Q: What are the practical recommendations for survey researchers? A: Embedding randomized incentives in surveys at little or no additional cost enables an inexpensive test for nonresponse bias that does not require linked administrative data. When such a test detects bias, researchers should apply the two-dimensional model rather than relying on observable-based reweighting or conventional selection models. The question of who participates matters at least as much as how many participate; surveys should be designed to characterize and correct for selection, not merely to maximize response rates.
Nonresponse bias: The difference between the mean response among survey participants and the true population mean, arising when the decision to participate is correlated with the outcome of interest. Distinct from sampling bias; it persists even with a randomly drawn sample.
Selection on unobservables: Nonresponse bias that remains after conditioning on all observed characteristics.
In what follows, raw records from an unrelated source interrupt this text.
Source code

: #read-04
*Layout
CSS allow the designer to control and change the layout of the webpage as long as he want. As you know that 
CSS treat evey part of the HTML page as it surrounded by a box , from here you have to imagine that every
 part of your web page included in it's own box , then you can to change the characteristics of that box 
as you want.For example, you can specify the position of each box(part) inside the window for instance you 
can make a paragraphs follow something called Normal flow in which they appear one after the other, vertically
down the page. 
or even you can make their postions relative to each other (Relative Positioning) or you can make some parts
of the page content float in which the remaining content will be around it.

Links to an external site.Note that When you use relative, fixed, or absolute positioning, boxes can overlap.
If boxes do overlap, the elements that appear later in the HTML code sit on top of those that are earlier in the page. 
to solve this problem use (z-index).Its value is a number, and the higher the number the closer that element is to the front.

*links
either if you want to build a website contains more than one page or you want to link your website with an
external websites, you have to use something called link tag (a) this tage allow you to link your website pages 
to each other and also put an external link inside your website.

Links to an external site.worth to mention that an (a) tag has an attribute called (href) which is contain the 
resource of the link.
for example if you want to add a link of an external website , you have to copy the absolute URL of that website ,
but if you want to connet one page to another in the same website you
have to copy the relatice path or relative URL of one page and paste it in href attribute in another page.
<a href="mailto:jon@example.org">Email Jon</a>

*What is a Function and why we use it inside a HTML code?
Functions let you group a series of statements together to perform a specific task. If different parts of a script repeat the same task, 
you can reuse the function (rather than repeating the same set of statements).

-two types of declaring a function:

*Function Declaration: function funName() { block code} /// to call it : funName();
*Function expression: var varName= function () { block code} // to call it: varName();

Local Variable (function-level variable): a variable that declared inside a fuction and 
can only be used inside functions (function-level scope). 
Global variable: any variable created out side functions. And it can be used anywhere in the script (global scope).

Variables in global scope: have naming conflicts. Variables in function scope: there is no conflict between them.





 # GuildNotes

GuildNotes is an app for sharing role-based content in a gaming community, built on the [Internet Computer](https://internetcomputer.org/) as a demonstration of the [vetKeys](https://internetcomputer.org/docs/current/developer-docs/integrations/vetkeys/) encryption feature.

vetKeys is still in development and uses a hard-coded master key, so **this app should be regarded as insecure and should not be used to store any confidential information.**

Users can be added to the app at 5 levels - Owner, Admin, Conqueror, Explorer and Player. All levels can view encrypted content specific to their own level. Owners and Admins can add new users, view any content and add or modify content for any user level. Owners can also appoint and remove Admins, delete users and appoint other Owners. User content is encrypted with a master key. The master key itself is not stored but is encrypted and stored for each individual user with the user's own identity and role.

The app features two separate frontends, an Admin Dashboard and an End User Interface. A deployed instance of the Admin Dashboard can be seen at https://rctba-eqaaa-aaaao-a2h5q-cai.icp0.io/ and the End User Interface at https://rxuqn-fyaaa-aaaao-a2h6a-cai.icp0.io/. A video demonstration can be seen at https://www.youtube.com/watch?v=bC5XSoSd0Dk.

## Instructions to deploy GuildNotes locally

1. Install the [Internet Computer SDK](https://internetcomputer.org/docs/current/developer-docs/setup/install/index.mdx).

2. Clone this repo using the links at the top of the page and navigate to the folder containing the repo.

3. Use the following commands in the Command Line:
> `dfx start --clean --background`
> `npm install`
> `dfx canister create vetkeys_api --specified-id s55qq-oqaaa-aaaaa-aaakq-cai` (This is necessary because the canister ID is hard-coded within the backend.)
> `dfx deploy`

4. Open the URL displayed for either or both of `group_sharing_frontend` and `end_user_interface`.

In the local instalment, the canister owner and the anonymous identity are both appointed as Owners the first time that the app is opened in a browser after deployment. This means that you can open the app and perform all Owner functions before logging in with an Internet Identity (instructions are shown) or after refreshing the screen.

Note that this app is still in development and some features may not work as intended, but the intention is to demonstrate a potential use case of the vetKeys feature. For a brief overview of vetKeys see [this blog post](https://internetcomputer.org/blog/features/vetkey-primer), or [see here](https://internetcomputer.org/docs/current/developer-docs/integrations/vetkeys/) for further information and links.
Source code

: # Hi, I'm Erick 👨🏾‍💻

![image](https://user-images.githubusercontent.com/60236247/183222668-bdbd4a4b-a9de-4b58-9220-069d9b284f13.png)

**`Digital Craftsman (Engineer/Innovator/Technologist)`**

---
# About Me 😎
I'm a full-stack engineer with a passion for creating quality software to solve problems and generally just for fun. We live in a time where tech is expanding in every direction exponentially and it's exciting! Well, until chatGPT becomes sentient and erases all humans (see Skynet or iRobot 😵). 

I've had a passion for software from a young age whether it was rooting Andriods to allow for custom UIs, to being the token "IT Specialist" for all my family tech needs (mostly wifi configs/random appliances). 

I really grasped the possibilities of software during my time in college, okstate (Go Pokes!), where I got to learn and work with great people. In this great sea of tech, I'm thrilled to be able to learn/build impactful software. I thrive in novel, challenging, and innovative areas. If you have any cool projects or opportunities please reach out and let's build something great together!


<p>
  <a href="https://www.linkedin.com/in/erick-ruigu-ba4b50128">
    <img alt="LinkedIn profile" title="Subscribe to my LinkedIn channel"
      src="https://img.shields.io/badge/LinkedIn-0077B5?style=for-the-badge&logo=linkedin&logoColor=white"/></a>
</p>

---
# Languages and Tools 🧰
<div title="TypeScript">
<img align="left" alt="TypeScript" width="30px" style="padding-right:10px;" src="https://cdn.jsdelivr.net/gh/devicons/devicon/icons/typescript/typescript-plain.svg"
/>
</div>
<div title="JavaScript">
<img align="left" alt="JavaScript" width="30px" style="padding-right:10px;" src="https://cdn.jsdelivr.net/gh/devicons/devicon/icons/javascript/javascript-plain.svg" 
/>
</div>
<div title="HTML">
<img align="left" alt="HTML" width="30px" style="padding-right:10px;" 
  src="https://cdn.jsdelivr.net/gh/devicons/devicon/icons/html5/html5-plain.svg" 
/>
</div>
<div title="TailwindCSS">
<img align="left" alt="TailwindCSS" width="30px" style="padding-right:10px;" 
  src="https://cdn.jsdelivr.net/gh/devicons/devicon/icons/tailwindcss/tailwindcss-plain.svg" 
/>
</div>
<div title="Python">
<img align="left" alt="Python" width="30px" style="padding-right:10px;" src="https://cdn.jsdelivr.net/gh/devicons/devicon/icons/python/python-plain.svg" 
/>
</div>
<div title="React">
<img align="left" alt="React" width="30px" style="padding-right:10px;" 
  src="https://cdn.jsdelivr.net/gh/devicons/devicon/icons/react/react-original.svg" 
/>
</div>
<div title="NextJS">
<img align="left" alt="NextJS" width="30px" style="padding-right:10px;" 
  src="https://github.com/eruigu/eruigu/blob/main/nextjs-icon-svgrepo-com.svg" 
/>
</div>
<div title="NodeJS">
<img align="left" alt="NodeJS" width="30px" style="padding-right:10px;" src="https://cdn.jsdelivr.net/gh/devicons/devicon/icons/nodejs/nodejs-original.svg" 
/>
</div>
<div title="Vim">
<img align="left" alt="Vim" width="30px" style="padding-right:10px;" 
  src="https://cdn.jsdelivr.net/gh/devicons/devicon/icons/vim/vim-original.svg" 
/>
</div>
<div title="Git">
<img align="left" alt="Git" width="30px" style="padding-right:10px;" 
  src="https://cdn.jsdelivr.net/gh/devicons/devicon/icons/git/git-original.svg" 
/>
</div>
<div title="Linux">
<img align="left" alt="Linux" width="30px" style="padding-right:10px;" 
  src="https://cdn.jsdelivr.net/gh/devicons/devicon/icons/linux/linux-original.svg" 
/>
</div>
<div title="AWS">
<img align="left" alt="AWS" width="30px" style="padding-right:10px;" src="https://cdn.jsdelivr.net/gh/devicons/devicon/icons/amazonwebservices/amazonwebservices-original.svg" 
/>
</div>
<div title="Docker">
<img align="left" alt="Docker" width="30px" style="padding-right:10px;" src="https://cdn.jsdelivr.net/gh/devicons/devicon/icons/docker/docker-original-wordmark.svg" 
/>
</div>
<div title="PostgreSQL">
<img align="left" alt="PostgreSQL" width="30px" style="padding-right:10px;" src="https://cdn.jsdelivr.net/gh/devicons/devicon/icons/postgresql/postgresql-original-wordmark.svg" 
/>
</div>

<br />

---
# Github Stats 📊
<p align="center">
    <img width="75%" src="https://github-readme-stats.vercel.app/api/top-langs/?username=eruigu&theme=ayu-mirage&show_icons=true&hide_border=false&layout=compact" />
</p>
In the NiK survey, marginal and inframarginal participants are indistinguishable on observable demographics but differ dramatically in labor market outcomes, providing direct evidence that unobservables drive selection.
Marginal vs. inframarginal participants: Under the Imbens-Angrist monotonicity condition, inframarginal participants would respond at any incentive level; marginal participants respond only at higher incentive levels. Their average responses are separately identified using an IV regression with the incentive as instrument.
Marginal survey response (MSR): The function m(u) = E[Y*_i | U_i = u], giving the average outcome for individuals at the uth quantile of willingness to participate. The MSR is nonparametrically identified for u in [0, p(z_high)]; its empirically non-monotone shape in the NiK data explains why monotone selection assumptions produce bounds that miss the ground truth.
Active vs. passive nonparticipants: Active nonparticipants received the survey invitation and declined because the incentive was insufficient; they tend to have higher labor market attachment. Passive nonparticipants never received or attended to the invitation but may respond to reminders; they tend to have been more adversely affected by the lockdown. This distinction motivates the two-dimensional model.
Two-dimensional participation model: A model of survey participation with two unobservables — resistance to incentive (determining active nonresponse) and probability of receiving the invitation (determining passive nonresponse). By exploiting both incentive randomization and the timing of responses (initial contact vs. reminder), the model produces bounds or point estimates on population means that are narrower and closer to ground truth than single-dimensional alternatives.
Exclusion restriction for incentives: The assumption that randomly assigned incentives affect participation rates but do not directly affect participants’ answers to survey questions. This is required for incentives to serve as valid instruments for testing and correcting nonresponse bias; the authors test and find no evidence that it is violated.